Oxidative stress can induce the activation of apoptosis-related signaling pathways, such as the caspase family of proteins. Cordyceps reduces apoptosis by inhibiting ROS-mediated caspase-3 activation. Furthermore, its active ingredients can upregulate the expression of anti-apoptotic proteins (such as Bcl-2) and downregulate pro-apoptotic proteins (such as Bax), thereby maintaining mitochondrial membrane stability, preventing the release of cytochrome c, and further inhibiting apoptosis. This action protects cells from excessive oxidative stress damage and maintains tissue structural integrity.

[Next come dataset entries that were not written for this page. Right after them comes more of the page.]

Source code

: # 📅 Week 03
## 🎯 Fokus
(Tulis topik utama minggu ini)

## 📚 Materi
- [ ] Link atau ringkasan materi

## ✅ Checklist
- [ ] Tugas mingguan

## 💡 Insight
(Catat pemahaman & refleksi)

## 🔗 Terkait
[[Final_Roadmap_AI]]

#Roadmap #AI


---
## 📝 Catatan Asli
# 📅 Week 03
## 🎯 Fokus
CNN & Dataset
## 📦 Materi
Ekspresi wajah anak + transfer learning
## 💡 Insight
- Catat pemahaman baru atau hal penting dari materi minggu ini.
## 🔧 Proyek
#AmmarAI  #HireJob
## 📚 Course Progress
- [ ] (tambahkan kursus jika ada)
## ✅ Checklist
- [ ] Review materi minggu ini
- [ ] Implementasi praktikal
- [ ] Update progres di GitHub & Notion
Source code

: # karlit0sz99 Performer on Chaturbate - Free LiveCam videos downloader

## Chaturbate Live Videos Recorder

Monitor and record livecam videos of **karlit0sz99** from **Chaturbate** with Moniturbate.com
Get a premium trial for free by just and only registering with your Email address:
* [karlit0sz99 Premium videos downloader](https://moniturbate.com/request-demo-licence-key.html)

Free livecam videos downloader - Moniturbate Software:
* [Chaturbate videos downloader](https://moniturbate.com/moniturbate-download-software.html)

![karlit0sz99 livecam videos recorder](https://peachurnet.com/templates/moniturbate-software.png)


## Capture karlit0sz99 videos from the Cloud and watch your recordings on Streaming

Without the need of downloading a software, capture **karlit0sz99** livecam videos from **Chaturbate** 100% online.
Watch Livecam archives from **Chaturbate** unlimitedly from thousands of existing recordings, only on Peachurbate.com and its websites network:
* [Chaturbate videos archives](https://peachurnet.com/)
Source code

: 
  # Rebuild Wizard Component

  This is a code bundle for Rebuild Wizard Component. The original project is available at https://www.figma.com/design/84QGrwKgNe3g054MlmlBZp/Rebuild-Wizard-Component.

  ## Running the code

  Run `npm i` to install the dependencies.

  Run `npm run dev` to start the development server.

The molecular pathways of cordyceps in the anti-oxidative stress response are characterized by multiple levels and targets. Cordyceps forms a comprehensive antioxidant network by inhibiting mitochondrial ROS production, regulating NF-κB and SIRT1 signaling pathways, enhancing GSH-mediated antioxidant defenses, and inhibiting apoptosis. These pathways synergize to mitigate cellular damage caused by oxidative stress, providing a scientific basis for the use of cordyceps in the prevention and treatment of oxidative stress-related diseases such as pulmonary fibrosis, chronic obstructive pulmonary disease, and liver fibrosis.